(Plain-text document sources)
Start of Block
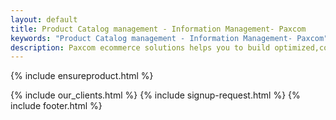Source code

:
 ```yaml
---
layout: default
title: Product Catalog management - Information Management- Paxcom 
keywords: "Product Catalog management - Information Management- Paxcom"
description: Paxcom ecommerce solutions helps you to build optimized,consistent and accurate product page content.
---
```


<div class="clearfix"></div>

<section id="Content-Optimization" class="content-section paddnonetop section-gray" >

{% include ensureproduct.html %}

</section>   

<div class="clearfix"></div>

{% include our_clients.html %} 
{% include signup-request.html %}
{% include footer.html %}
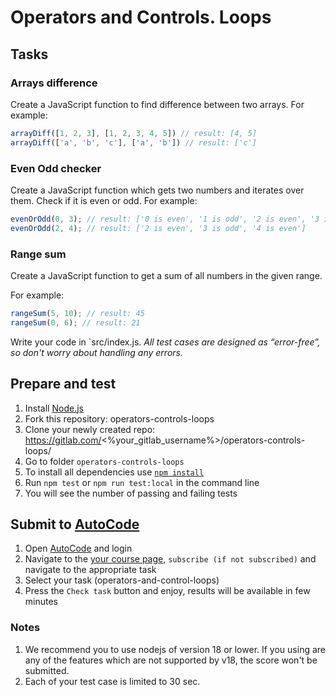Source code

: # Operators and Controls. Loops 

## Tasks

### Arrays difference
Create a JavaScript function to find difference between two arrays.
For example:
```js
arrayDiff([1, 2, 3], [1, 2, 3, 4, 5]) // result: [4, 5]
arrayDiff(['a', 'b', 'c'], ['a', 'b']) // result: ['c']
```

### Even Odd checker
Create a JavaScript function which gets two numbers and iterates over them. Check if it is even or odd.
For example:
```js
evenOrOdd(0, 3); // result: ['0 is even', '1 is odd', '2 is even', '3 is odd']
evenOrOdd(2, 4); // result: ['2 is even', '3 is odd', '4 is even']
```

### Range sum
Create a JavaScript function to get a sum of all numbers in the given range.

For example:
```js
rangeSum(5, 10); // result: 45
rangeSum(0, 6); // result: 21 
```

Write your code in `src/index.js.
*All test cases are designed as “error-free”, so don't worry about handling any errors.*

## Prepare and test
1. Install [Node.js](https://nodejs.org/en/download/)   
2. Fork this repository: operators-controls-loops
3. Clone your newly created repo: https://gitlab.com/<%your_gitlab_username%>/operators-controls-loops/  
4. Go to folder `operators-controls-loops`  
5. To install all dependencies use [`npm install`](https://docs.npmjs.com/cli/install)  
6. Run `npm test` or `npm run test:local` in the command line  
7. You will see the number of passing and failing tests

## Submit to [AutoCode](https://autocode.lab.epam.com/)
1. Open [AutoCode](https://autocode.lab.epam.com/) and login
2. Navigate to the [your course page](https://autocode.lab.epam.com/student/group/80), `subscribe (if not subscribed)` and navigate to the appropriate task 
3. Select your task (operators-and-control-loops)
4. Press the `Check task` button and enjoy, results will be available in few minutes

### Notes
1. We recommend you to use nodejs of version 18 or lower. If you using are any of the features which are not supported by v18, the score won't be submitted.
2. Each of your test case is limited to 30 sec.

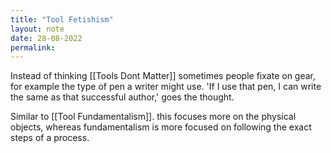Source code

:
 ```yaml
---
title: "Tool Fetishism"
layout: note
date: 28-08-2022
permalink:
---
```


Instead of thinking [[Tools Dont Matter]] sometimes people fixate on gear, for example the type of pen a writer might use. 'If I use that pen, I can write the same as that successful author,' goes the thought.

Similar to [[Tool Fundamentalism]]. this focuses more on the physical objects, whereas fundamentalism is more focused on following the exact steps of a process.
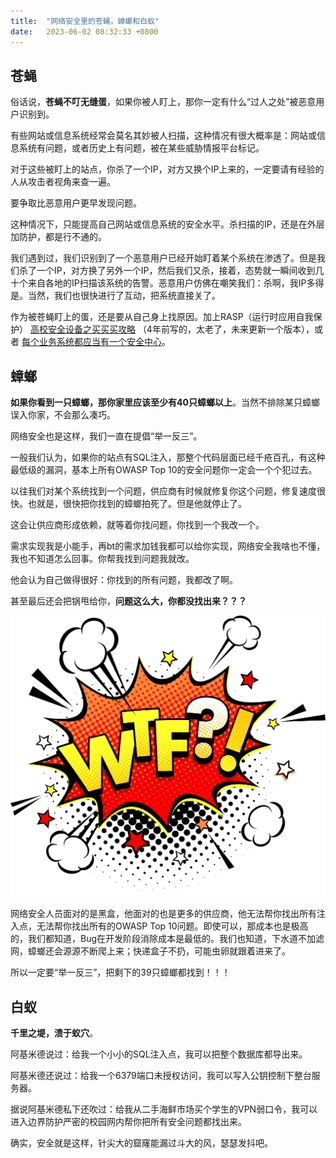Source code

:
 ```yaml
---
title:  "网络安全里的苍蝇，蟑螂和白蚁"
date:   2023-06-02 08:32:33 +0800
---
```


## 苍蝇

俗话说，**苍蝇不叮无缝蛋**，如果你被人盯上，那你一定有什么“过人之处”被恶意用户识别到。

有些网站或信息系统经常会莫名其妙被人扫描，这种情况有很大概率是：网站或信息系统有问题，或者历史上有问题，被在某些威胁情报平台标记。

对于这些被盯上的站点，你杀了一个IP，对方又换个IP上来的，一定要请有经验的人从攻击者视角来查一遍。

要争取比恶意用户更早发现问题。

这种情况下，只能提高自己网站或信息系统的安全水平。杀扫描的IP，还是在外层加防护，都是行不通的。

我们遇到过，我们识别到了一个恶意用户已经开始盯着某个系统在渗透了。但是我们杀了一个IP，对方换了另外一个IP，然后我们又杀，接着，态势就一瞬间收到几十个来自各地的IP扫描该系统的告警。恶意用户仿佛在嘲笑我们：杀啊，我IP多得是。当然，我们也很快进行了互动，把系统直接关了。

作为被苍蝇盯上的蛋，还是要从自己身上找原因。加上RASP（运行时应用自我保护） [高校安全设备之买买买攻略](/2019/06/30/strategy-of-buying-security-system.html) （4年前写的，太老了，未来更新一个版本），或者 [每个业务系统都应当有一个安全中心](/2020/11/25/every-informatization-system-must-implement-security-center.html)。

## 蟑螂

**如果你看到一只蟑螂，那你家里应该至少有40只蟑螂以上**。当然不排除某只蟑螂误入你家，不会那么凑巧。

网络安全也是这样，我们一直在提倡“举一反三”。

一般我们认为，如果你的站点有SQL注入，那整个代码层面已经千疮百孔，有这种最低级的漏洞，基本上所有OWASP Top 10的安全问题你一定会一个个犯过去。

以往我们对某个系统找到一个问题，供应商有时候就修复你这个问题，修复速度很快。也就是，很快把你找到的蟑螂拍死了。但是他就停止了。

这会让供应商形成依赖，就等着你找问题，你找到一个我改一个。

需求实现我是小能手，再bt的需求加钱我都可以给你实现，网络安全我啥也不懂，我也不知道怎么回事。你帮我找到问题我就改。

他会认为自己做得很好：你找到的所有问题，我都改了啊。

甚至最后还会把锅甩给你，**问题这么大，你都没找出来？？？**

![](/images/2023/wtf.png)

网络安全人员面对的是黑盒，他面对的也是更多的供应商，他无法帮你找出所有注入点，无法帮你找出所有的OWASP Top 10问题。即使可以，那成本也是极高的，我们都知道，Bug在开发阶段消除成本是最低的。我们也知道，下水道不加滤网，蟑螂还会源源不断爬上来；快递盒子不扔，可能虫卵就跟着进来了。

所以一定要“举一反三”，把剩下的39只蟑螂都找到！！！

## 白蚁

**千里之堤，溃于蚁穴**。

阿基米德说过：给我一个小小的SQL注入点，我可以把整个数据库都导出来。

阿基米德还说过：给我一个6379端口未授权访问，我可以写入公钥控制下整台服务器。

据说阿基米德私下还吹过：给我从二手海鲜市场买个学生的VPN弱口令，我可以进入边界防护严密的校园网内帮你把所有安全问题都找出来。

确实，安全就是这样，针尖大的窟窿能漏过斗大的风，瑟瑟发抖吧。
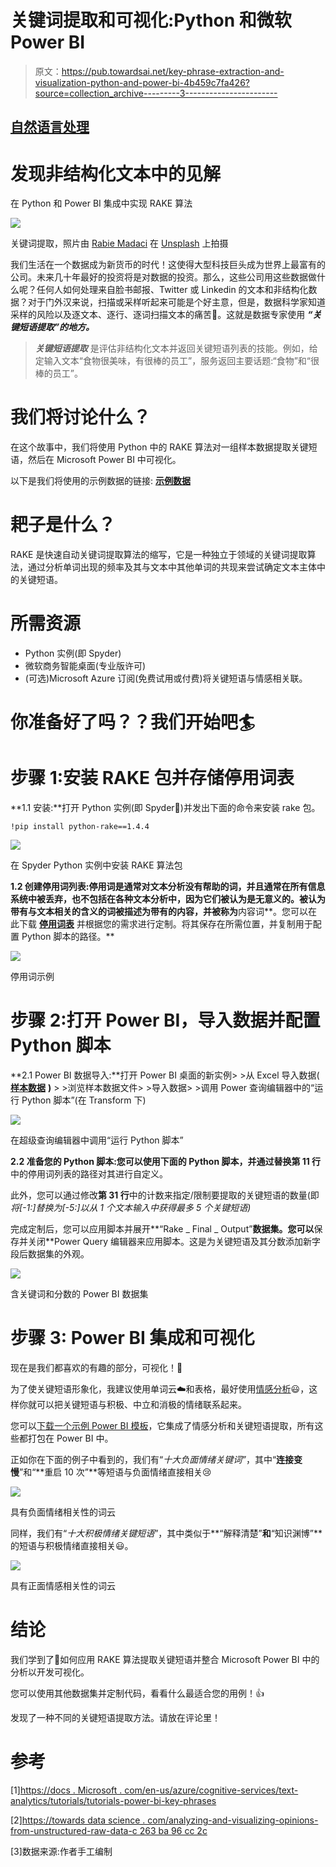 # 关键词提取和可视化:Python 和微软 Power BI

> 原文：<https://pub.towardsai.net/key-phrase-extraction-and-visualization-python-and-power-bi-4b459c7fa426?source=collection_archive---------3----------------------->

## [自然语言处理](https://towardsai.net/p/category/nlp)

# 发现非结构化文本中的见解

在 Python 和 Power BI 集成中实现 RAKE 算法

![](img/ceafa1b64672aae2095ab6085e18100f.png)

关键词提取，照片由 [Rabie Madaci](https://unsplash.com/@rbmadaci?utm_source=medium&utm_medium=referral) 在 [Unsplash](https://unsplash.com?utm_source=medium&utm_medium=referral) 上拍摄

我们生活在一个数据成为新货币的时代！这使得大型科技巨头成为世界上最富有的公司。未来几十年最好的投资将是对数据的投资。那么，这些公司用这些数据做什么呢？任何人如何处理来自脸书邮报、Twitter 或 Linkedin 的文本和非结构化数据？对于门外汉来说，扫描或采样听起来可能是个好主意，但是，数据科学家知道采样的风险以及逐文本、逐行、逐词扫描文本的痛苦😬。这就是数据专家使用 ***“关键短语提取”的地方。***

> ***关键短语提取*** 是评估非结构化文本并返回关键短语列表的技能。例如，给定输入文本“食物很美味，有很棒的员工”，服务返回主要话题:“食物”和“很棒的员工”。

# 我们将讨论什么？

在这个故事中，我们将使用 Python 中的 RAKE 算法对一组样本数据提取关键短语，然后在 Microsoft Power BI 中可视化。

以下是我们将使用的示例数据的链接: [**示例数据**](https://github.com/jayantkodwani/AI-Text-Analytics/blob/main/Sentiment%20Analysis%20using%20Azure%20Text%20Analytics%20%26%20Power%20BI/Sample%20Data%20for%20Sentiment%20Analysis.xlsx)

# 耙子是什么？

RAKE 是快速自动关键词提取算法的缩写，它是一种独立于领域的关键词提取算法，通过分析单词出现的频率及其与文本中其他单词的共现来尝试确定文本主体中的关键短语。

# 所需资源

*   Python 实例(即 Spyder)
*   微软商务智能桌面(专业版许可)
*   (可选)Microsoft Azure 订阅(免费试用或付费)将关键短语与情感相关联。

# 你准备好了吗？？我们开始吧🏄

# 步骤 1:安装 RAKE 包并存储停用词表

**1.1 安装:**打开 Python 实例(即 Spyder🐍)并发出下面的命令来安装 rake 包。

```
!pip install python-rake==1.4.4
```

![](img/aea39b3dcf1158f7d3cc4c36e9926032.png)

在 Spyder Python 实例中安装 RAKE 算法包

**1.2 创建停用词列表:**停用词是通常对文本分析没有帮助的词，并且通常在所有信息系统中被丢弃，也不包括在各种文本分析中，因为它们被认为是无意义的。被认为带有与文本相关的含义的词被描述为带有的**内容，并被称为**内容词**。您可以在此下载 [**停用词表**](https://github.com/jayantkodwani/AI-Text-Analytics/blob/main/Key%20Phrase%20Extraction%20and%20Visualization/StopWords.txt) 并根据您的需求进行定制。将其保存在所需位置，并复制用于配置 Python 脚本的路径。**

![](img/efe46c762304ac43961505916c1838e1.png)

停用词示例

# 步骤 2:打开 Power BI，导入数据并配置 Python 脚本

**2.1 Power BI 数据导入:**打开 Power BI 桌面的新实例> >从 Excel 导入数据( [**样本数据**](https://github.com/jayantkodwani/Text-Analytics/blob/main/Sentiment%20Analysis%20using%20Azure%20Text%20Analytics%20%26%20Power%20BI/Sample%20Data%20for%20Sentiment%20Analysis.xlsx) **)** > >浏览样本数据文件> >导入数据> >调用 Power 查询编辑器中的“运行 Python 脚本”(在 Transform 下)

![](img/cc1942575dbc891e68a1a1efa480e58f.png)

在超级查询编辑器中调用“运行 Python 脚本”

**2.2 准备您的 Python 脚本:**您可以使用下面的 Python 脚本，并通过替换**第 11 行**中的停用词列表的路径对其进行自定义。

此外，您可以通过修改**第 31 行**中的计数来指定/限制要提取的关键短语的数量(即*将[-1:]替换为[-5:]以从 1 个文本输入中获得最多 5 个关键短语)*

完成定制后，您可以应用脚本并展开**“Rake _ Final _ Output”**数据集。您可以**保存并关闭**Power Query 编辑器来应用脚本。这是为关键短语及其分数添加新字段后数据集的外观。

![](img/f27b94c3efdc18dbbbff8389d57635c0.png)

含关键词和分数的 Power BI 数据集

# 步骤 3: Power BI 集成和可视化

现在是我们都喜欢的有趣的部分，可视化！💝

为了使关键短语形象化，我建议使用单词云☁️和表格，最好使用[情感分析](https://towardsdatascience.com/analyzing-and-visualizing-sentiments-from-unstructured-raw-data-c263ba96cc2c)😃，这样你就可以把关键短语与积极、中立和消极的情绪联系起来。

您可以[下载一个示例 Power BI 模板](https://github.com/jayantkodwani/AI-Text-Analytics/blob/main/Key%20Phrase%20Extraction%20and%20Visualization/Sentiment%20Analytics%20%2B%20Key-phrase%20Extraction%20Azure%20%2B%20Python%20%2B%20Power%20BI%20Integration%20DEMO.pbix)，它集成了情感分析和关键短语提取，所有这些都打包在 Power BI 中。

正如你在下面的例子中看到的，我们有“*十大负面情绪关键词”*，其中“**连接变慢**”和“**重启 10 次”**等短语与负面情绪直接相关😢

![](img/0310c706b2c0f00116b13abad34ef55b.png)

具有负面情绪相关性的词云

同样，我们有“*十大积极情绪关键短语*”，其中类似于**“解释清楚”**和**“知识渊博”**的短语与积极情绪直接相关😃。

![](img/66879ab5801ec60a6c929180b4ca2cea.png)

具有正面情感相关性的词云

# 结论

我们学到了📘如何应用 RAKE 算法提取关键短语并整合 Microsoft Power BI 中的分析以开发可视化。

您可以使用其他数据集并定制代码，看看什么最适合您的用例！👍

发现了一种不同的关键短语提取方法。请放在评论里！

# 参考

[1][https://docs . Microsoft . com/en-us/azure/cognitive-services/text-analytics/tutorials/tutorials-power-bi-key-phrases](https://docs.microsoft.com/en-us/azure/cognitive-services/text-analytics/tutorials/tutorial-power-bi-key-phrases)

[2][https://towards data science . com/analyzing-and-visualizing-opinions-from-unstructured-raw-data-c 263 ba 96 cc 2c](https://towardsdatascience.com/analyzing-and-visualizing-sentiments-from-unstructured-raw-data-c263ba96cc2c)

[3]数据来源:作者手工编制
End of Block
• **Activity**
Give the lines above again exactly, from the one containing "阿基米德说过：给我一个小小的SQL注入点，我可以把整个数据库都导出来。" to the one containing "# 你准备好了吗？？我们开始吧🏄", both included, but leave out the pictures.

• **Exercise response**
阿基米德说过：给我一个小小的SQL注入点，我可以把整个数据库都导出来。

阿基米德还说过：给我一个6379端口未授权访问，我可以写入公钥控制下整台服务器。

据说阿基米德私下还吹过：给我从二手海鲜市场买个学生的VPN弱口令，我可以进入边界防护严密的校园网内帮你把所有安全问题都找出来。

确实，安全就是这样，针尖大的窟窿能漏过斗大的风，瑟瑟发抖吧。
 # 关键词提取和可视化:Python 和微软 Power BI

> 原文：<https://pub.towardsai.net/key-phrase-extraction-and-visualization-python-and-power-bi-4b459c7fa426?source=collection_archive---------3----------------------->

## [自然语言处理](https://towardsai.net/p/category/nlp)

# 发现非结构化文本中的见解

在 Python 和 Power BI 集成中实现 RAKE 算法

![](img/ceafa1b64672aae2095ab6085e18100f.png)

关键词提取，照片由 [Rabie Madaci](https://unsplash.com/@rbmadaci?utm_source=medium&utm_medium=referral) 在 [Unsplash](https://unsplash.com?utm_source=medium&utm_medium=referral) 上拍摄

我们生活在一个数据成为新货币的时代！这使得大型科技巨头成为世界上最富有的公司。未来几十年最好的投资将是对数据的投资。那么，这些公司用这些数据做什么呢？任何人如何处理来自脸书邮报、Twitter 或 Linkedin 的文本和非结构化数据？对于门外汉来说，扫描或采样听起来可能是个好主意，但是，数据科学家知道采样的风险以及逐文本、逐行、逐词扫描文本的痛苦😬。这就是数据专家使用 ***“关键短语提取”的地方。***

> ***关键短语提取*** 是评估非结构化文本并返回关键短语列表的技能。例如，给定输入文本“食物很美味，有很棒的员工”，服务返回主要话题:“食物”和“很棒的员工”。

# 我们将讨论什么？

在这个故事中，我们将使用 Python 中的 RAKE 算法对一组样本数据提取关键短语，然后在 Microsoft Power BI 中可视化。

以下是我们将使用的示例数据的链接: [**示例数据**](https://github.com/jayantkodwani/AI-Text-Analytics/blob/main/Sentiment%20Analysis%20using%20Azure%20Text%20Analytics%20%26%20Power%20BI/Sample%20Data%20for%20Sentiment%20Analysis.xlsx)

# 耙子是什么？

RAKE 是快速自动关键词提取算法的缩写，它是一种独立于领域的关键词提取算法，通过分析单词出现的频率及其与文本中其他单词的共现来尝试确定文本主体中的关键短语。

# 所需资源

*   Python 实例(即 Spyder)
*   微软商务智能桌面(专业版许可)
*   (可选)Microsoft Azure 订阅(免费试用或付费)将关键短语与情感相关联。

# 你准备好了吗？？我们开始吧🏄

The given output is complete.